**Information:**
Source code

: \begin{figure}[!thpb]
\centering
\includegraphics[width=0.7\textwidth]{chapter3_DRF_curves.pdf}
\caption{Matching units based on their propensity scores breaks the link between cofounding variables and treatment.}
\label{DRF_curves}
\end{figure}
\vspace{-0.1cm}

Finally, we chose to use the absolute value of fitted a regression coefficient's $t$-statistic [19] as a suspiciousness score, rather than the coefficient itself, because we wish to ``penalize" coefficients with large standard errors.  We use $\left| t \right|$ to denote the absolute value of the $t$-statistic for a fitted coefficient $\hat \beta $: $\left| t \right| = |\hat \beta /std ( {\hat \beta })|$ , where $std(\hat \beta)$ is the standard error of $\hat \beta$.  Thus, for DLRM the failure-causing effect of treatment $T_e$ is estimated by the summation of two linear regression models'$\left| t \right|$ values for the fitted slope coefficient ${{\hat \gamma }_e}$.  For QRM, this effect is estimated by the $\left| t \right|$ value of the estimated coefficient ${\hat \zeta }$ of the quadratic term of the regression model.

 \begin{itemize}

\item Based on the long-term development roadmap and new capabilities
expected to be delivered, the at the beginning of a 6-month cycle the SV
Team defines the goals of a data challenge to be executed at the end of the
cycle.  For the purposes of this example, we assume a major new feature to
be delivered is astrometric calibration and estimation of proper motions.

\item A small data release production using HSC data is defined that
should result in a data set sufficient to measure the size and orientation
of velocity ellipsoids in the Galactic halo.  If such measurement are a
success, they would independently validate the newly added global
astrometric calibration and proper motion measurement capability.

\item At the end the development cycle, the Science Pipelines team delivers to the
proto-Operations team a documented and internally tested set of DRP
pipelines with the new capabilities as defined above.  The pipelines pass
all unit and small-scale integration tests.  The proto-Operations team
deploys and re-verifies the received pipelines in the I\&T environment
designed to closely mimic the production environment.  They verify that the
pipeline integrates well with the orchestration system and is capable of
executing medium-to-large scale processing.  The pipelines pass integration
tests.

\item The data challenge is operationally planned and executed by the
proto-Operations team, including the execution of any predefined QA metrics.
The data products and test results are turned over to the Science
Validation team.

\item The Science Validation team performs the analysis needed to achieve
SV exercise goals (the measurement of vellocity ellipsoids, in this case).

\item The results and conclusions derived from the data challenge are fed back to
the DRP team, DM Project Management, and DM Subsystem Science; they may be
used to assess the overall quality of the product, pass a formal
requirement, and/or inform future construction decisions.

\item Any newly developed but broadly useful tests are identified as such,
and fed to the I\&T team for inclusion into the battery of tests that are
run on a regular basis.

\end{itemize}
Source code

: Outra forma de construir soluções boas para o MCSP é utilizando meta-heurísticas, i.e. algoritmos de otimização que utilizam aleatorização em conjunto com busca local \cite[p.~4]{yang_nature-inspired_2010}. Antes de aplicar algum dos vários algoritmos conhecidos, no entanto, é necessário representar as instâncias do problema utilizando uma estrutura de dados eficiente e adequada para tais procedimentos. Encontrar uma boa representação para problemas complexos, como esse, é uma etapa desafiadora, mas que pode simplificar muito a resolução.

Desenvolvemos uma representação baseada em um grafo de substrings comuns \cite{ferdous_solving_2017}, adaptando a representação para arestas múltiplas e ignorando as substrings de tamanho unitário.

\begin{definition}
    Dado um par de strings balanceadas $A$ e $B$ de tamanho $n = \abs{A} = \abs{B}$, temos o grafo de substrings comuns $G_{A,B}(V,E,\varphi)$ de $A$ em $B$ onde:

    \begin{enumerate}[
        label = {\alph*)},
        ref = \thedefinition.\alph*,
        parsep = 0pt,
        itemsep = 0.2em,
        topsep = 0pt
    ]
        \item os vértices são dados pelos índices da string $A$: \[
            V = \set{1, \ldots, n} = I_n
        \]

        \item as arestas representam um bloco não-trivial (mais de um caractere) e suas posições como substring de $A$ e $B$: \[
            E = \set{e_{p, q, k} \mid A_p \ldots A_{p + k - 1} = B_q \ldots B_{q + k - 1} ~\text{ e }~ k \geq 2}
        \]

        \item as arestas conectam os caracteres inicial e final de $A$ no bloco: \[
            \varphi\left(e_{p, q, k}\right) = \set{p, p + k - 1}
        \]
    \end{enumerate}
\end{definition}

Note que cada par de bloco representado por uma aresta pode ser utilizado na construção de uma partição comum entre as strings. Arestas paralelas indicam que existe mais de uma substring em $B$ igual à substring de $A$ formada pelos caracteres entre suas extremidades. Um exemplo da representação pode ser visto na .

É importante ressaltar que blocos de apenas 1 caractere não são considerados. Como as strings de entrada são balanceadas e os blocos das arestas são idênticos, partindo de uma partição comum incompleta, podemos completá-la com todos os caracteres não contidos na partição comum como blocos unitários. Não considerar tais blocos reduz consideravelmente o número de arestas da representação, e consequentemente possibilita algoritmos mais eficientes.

**Work to be completed:** Find the line with "Validation team." in the material above. Reproduce it and each line after it up to and including the line with "fed back to".

**Output for this task:**
Validation team.

\item The Science Validation team performs the analysis needed to achieve
SV exercise goals (the measurement of vellocity ellipsoids, in this case).

\item The results and conclusions derived from the data challenge are fed back to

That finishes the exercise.